Weaponized civility. The phrase floated through her mind, carrying echoes of corporate negotiations and diplomatic standoffs from a life that felt like it belonged to someone else.
She’d learned how to be polite while being immovable.
How to smile while applying pressure. How to make her demands sound like reasonable requests until suddenly they weren’t requests at all.
She could do this.
A knock at the door made all three women freeze.
“Five minutes.” Yarx’s voice came muffled through the wood.
The hour had vanished while they talked. It had felt like minutes—the way time always collapsed when something important was happening.
Elsa stood, and the other women rose with her.
“This was good.” She didn’t try to make the words soft or sentimental. They weren’t that kind of group—not yet, maybe not ever. They were survivors in enemy territory, pooling resources because the alternative was dying alone. “We do this again. As often as we can.”

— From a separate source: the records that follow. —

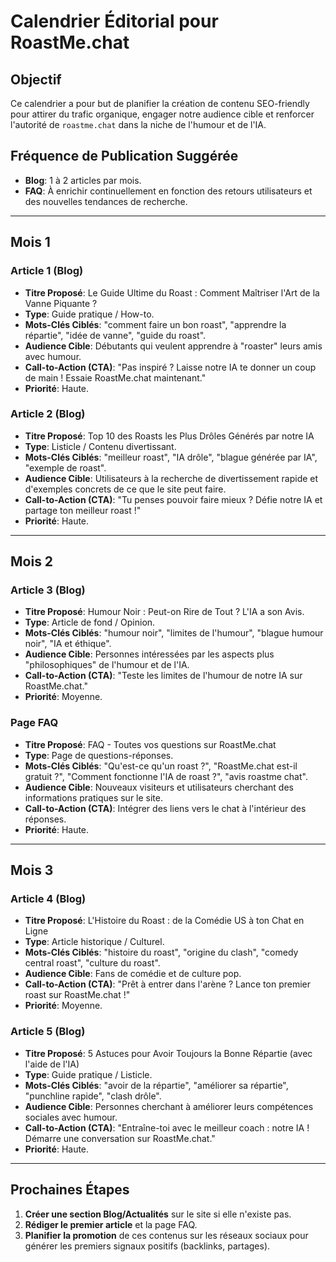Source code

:# Calendrier Éditorial pour RoastMe.chat

## Objectif

Ce calendrier a pour but de planifier la création de contenu SEO-friendly pour attirer du trafic organique, engager notre audience cible et renforcer l'autorité de `roastme.chat` dans la niche de l'humour et de l'IA.

## Fréquence de Publication Suggérée

- **Blog**: 1 à 2 articles par mois.
- **FAQ**: À enrichir continuellement en fonction des retours utilisateurs et des nouvelles tendances de recherche.

---

## Mois 1

### Article 1 (Blog)
- **Titre Proposé**: Le Guide Ultime du Roast : Comment Maîtriser l'Art de la Vanne Piquante ?
- **Type**: Guide pratique / How-to.
- **Mots-Clés Ciblés**: "comment faire un bon roast", "apprendre la répartie", "idée de vanne", "guide du roast".
- **Audience Cible**: Débutants qui veulent apprendre à "roaster" leurs amis avec humour.
- **Call-to-Action (CTA)**: "Pas inspiré ? Laisse notre IA te donner un coup de main ! Essaie RoastMe.chat maintenant."
- **Priorité**: Haute.

### Article 2 (Blog)
- **Titre Proposé**: Top 10 des Roasts les Plus Drôles Générés par notre IA
- **Type**: Listicle / Contenu divertissant.
- **Mots-Clés Ciblés**: "meilleur roast", "IA drôle", "blague générée par IA", "exemple de roast".
- **Audience Cible**: Utilisateurs à la recherche de divertissement rapide et d'exemples concrets de ce que le site peut faire.
- **Call-to-Action (CTA)**: "Tu penses pouvoir faire mieux ? Défie notre IA et partage ton meilleur roast !"
- **Priorité**: Haute.

---

## Mois 2

### Article 3 (Blog)
- **Titre Proposé**: Humour Noir : Peut-on Rire de Tout ? L'IA a son Avis.
- **Type**: Article de fond / Opinion.
- **Mots-Clés Ciblés**: "humour noir", "limites de l'humour", "blague humour noir", "IA et éthique".
- **Audience Cible**: Personnes intéressées par les aspects plus "philosophiques" de l'humour et de l'IA.
- **Call-to-Action (CTA)**: "Teste les limites de l'humour de notre IA sur RoastMe.chat."
- **Priorité**: Moyenne.

### Page FAQ
- **Titre Proposé**: FAQ - Toutes vos questions sur RoastMe.chat
- **Type**: Page de questions-réponses.
- **Mots-Clés Ciblés**: "Qu'est-ce qu'un roast ?", "RoastMe.chat est-il gratuit ?", "Comment fonctionne l'IA de roast ?", "avis roastme chat".
- **Audience Cible**: Nouveaux visiteurs et utilisateurs cherchant des informations pratiques sur le site.
- **Call-to-Action (CTA)**: Intégrer des liens vers le chat à l'intérieur des réponses.
- **Priorité**: Haute.

---

## Mois 3

### Article 4 (Blog)
- **Titre Proposé**: L'Histoire du Roast : de la Comédie US à ton Chat en Ligne
- **Type**: Article historique / Culturel.
- **Mots-Clés Ciblés**: "histoire du roast", "origine du clash", "comedy central roast", "culture du roast".
- **Audience Cible**: Fans de comédie et de culture pop.
- **Call-to-Action (CTA)**: "Prêt à entrer dans l'arène ? Lance ton premier roast sur RoastMe.chat !"
- **Priorité**: Moyenne.

### Article 5 (Blog)
- **Titre Proposé**: 5 Astuces pour Avoir Toujours la Bonne Répartie (avec l'aide de l'IA)
- **Type**: Guide pratique / Listicle.
- **Mots-Clés Ciblés**: "avoir de la répartie", "améliorer sa répartie", "punchline rapide", "clash drôle".
- **Audience Cible**: Personnes cherchant à améliorer leurs compétences sociales avec humour.
- **Call-to-Action (CTA)**: "Entraîne-toi avec le meilleur coach : notre IA ! Démarre une conversation sur RoastMe.chat."
- **Priorité**: Haute.

---

## Prochaines Étapes

1.  **Créer une section Blog/Actualités** sur le site si elle n'existe pas.
2.  **Rédiger le premier article** et la page FAQ.
3.  **Planifier la promotion** de ces contenus sur les réseaux sociaux pour générer les premiers signaux positifs (backlinks, partages).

“Yarx will help,” Mia said. “He likes that I’m...less fragile when I have people to talk to.”
“And Ryxin won’t question my visiting the infirmary suite.” Ari’s smile had an edge to it. “He thinks human women need to cluster. It makes us easier to manage, in his mind.”
“Then we let them think that.” Elsa moved toward the door, then paused. “Rowan and Milo. Whatever it takes.”